While I was testing the change, I found out that there are some flag
combinations that are iceing the compiler. Could you please have
a look at this PR: http://gcc.gnu.org/PR49147
Thanks,
Sebastian
Hi Sebastian,
Here is the patch for this issue.
It is caused by the bug in opencl_get_perfect_nested_loop_depth.
This functions ignores -fgraphite-opencl-ignore-dep flag while
opencl_transform_stmt_list considers this flag.

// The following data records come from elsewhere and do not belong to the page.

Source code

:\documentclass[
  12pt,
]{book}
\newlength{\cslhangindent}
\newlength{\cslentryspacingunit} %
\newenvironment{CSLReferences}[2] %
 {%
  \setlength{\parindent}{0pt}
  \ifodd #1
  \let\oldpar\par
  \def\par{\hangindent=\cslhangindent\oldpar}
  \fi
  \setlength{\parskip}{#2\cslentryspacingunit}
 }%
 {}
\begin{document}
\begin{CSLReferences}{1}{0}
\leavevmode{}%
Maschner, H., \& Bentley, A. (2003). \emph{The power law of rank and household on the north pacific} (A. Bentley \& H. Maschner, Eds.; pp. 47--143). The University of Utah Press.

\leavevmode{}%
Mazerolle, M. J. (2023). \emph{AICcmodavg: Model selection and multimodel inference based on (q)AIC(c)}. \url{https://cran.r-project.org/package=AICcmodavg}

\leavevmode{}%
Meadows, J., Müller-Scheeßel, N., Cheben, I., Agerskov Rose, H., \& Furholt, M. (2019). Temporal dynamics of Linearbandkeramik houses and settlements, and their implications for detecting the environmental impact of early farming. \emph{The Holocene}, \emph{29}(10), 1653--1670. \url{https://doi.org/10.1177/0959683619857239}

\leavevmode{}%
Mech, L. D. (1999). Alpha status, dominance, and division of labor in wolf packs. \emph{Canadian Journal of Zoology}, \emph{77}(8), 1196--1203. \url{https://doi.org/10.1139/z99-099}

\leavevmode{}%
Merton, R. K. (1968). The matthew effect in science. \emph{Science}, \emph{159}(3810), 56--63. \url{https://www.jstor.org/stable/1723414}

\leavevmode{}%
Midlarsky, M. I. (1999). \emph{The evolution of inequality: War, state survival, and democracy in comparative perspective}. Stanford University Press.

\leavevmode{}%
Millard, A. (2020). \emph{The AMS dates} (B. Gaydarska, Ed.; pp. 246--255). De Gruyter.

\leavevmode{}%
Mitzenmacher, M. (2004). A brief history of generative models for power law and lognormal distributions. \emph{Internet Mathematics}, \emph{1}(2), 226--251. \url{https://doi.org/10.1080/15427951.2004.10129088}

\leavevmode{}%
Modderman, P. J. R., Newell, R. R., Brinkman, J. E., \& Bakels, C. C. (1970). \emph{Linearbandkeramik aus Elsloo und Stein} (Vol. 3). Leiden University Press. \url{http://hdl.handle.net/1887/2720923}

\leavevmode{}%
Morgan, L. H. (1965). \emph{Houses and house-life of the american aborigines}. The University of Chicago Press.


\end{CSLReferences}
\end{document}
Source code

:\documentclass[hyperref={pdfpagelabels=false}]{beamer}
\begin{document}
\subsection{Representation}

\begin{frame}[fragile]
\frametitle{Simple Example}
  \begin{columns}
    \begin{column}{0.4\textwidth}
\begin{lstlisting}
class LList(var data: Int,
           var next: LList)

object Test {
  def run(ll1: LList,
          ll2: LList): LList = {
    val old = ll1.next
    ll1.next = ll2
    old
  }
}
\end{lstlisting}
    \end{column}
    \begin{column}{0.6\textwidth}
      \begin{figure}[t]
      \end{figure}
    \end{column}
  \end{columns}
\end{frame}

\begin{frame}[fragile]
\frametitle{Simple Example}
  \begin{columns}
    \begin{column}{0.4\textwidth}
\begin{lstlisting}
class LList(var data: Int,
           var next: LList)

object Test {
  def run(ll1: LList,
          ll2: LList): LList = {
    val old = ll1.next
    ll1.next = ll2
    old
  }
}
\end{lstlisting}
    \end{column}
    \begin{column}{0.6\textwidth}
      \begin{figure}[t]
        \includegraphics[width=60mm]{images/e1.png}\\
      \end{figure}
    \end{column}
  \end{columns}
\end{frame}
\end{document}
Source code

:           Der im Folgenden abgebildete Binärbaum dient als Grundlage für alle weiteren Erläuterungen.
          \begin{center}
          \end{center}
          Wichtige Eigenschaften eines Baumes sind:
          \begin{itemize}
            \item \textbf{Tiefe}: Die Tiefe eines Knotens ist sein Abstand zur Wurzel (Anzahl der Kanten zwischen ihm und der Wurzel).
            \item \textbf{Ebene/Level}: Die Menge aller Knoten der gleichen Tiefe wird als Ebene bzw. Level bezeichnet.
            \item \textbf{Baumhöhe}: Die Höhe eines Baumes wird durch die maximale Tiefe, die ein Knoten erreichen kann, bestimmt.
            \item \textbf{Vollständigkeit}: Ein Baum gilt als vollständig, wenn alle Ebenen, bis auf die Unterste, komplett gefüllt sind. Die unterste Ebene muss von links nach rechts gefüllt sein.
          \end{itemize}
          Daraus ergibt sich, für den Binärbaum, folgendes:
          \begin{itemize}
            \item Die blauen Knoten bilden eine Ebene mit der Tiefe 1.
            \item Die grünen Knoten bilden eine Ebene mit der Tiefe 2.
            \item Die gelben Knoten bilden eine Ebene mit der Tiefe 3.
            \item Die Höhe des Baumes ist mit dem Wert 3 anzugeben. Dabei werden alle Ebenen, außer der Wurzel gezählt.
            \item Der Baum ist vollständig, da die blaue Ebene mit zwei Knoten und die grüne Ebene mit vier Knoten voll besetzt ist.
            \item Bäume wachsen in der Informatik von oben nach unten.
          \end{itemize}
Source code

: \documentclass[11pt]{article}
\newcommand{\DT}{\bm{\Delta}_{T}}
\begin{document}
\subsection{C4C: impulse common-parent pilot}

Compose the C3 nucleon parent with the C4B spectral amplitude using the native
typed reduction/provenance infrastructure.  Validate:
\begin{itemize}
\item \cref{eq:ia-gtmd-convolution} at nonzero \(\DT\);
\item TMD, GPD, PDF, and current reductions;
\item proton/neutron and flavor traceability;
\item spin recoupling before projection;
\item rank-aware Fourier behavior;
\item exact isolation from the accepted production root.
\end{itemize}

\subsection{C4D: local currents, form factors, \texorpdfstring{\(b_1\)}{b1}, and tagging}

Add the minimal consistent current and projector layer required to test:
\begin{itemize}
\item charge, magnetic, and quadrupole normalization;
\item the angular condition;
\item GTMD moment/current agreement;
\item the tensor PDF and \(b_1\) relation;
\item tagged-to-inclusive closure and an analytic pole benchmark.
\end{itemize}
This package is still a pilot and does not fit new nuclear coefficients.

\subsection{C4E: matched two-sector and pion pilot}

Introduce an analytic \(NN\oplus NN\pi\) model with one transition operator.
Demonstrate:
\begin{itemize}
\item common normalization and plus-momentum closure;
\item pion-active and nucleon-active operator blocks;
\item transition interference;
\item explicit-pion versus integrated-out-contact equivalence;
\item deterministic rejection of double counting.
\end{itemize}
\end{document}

This patch adds a new function, which should be used to check for dependencies in
graphite-opencl. I tested it on PolyKernels and on the block-0.c test from graphite
testsuite.
Is this patch OK for graphite branch? If it is, could you commit it?
gcc:
2011-05-26 Alexey Kravets <[email protected]>
RP middle-end/49147
* graphite-opencl-codegen.c (opencl_get_perfect_nested_loop_depth):
Use enabled_dependency_in_clast_loop_p instead of
dependency_in_clast_loop_p.
graphite-opencl.c (opencl_transform_stmt_list): Ditto.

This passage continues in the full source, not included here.